(Collected data)
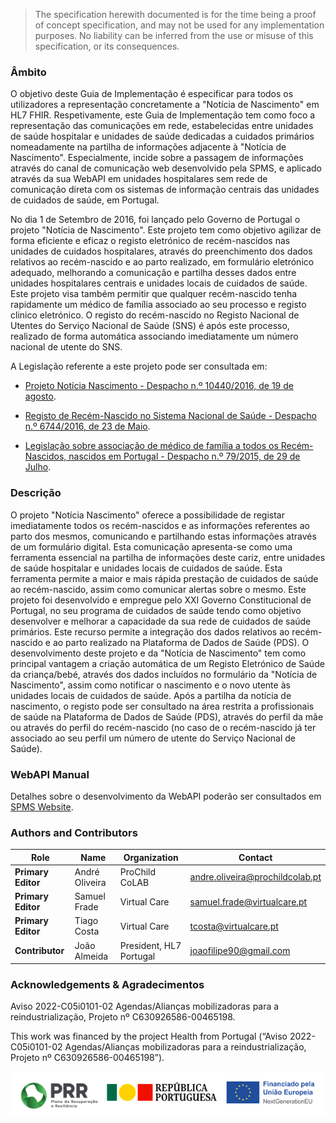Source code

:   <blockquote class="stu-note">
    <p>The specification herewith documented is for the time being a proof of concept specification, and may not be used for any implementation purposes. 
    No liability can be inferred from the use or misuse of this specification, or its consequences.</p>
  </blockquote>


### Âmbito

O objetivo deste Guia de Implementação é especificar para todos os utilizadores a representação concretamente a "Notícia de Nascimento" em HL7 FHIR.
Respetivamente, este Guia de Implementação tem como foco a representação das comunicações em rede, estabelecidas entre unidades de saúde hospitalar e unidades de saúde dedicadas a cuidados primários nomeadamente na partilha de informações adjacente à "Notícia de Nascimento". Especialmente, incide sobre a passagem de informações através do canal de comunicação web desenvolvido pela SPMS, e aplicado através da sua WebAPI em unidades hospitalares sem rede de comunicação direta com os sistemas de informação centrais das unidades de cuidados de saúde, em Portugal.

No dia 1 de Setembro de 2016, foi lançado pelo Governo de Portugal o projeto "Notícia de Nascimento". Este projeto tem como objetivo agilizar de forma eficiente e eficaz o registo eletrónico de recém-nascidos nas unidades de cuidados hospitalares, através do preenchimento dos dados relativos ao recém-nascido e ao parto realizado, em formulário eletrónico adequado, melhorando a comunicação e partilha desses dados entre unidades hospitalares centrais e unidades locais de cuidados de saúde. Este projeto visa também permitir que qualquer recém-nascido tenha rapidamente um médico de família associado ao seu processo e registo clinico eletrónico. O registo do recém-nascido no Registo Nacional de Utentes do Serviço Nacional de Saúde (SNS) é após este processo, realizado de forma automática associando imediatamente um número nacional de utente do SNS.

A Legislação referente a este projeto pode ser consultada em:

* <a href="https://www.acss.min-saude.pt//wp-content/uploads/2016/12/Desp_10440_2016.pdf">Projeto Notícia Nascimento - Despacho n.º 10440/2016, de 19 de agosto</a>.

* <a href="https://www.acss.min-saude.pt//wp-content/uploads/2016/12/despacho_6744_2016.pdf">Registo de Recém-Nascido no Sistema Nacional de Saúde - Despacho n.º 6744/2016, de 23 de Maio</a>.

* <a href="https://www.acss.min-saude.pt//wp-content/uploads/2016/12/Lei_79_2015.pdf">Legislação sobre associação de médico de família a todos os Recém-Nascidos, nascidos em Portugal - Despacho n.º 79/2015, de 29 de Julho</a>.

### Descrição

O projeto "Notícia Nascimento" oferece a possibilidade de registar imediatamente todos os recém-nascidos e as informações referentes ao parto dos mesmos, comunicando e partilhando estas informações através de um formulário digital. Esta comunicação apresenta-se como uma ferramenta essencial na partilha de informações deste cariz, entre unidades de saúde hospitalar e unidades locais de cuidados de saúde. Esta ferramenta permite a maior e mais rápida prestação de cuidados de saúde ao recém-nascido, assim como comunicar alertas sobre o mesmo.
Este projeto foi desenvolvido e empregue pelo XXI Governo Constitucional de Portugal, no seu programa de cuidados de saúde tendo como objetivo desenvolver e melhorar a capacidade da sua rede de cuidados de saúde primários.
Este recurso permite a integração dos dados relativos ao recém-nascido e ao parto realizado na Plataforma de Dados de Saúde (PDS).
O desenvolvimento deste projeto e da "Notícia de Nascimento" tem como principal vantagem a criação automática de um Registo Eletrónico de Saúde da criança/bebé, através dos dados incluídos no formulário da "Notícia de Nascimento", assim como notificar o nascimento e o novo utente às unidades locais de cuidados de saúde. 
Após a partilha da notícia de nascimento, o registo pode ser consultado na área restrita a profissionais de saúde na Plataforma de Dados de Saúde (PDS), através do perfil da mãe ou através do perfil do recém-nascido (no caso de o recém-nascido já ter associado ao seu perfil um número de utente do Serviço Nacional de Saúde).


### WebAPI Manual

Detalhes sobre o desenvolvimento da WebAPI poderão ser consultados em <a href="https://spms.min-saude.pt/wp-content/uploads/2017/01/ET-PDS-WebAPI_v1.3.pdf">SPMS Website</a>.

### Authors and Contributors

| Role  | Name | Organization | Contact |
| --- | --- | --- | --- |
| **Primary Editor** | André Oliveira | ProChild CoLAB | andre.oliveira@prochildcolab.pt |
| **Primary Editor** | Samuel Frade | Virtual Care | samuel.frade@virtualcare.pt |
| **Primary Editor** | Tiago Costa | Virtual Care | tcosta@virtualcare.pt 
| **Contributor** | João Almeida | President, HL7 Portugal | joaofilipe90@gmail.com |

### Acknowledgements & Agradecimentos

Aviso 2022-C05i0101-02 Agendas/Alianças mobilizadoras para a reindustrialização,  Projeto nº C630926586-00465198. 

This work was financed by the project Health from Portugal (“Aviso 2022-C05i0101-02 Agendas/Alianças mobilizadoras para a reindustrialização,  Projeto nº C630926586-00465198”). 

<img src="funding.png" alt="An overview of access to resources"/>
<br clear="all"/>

**Instructions to follow**
Line by line, print the records exactly, leaving the pictures behind.

**Output of the task**
Source code

:   <blockquote class="stu-note">
    <p>The specification herewith documented is for the time being a proof of concept specification, and may not be used for any implementation purposes. 
    No liability can be inferred from the use or misuse of this specification, or its consequences.</p>
  </blockquote>


### Âmbito

O objetivo deste Guia de Implementação é especificar para todos os utilizadores a representação concretamente a "Notícia de Nascimento" em HL7 FHIR.
Respetivamente, este Guia de Implementação tem como foco a representação das comunicações em rede, estabelecidas entre unidades de saúde hospitalar e unidades de saúde dedicadas a cuidados primários nomeadamente na partilha de informações adjacente à "Notícia de Nascimento". Especialmente, incide sobre a passagem de informações através do canal de comunicação web desenvolvido pela SPMS, e aplicado através da sua WebAPI em unidades hospitalares sem rede de comunicação direta com os sistemas de informação centrais das unidades de cuidados de saúde, em Portugal.

No dia 1 de Setembro de 2016, foi lançado pelo Governo de Portugal o projeto "Notícia de Nascimento". Este projeto tem como objetivo agilizar de forma eficiente e eficaz o registo eletrónico de recém-nascidos nas unidades de cuidados hospitalares, através do preenchimento dos dados relativos ao recém-nascido e ao parto realizado, em formulário eletrónico adequado, melhorando a comunicação e partilha desses dados entre unidades hospitalares centrais e unidades locais de cuidados de saúde. Este projeto visa também permitir que qualquer recém-nascido tenha rapidamente um médico de família associado ao seu processo e registo clinico eletrónico. O registo do recém-nascido no Registo Nacional de Utentes do Serviço Nacional de Saúde (SNS) é após este processo, realizado de forma automática associando imediatamente um número nacional de utente do SNS.

A Legislação referente a este projeto pode ser consultada em:

* <a href="https://www.acss.min-saude.pt//wp-content/uploads/2016/12/Desp_10440_2016.pdf">Projeto Notícia Nascimento - Despacho n.º 10440/2016, de 19 de agosto</a>.

* <a href="https://www.acss.min-saude.pt//wp-content/uploads/2016/12/despacho_6744_2016.pdf">Registo de Recém-Nascido no Sistema Nacional de Saúde - Despacho n.º 6744/2016, de 23 de Maio</a>.

* <a href="https://www.acss.min-saude.pt//wp-content/uploads/2016/12/Lei_79_2015.pdf">Legislação sobre associação de médico de família a todos os Recém-Nascidos, nascidos em Portugal - Despacho n.º 79/2015, de 29 de Julho</a>.

### Descrição

O projeto "Notícia Nascimento" oferece a possibilidade de registar imediatamente todos os recém-nascidos e as informações referentes ao parto dos mesmos, comunicando e partilhando estas informações através de um formulário digital. Esta comunicação apresenta-se como uma ferramenta essencial na partilha de informações deste cariz, entre unidades de saúde hospitalar e unidades locais de cuidados de saúde. Esta ferramenta permite a maior e mais rápida prestação de cuidados de saúde ao recém-nascido, assim como comunicar alertas sobre o mesmo.
Este projeto foi desenvolvido e empregue pelo XXI Governo Constitucional de Portugal, no seu programa de cuidados de saúde tendo como objetivo desenvolver e melhorar a capacidade da sua rede de cuidados de saúde primários.
Este recurso permite a integração dos dados relativos ao recém-nascido e ao parto realizado na Plataforma de Dados de Saúde (PDS).
O desenvolvimento deste projeto e da "Notícia de Nascimento" tem como principal vantagem a criação automática de um Registo Eletrónico de Saúde da criança/bebé, através dos dados incluídos no formulário da "Notícia de Nascimento", assim como notificar o nascimento e o novo utente às unidades locais de cuidados de saúde. 
Após a partilha da notícia de nascimento, o registo pode ser consultado na área restrita a profissionais de saúde na Plataforma de Dados de Saúde (PDS), através do perfil da mãe ou através do perfil do recém-nascido (no caso de o recém-nascido já ter associado ao seu perfil um número de utente do Serviço Nacional de Saúde).


### WebAPI Manual

Detalhes sobre o desenvolvimento da WebAPI poderão ser consultados em <a href="https://spms.min-saude.pt/wp-content/uploads/2017/01/ET-PDS-WebAPI_v1.3.pdf">SPMS Website</a>.

### Authors and Contributors

| Role  | Name | Organization | Contact |
| --- | --- | --- | --- |
| **Primary Editor** | André Oliveira | ProChild CoLAB | andre.oliveira@prochildcolab.pt |
| **Primary Editor** | Samuel Frade | Virtual Care | samuel.frade@virtualcare.pt |
| **Primary Editor** | Tiago Costa | Virtual Care | tcosta@virtualcare.pt 
| **Contributor** | João Almeida | President, HL7 Portugal | joaofilipe90@gmail.com |

### Acknowledgements & Agradecimentos

Aviso 2022-C05i0101-02 Agendas/Alianças mobilizadoras para a reindustrialização,  Projeto nº C630926586-00465198. 

This work was financed by the project Health from Portugal (“Aviso 2022-C05i0101-02 Agendas/Alianças mobilizadoras para a reindustrialização,  Projeto nº C630926586-00465198”). 

<img src="funding.png" alt="An overview of access to resources"/>
<br clear="all"/>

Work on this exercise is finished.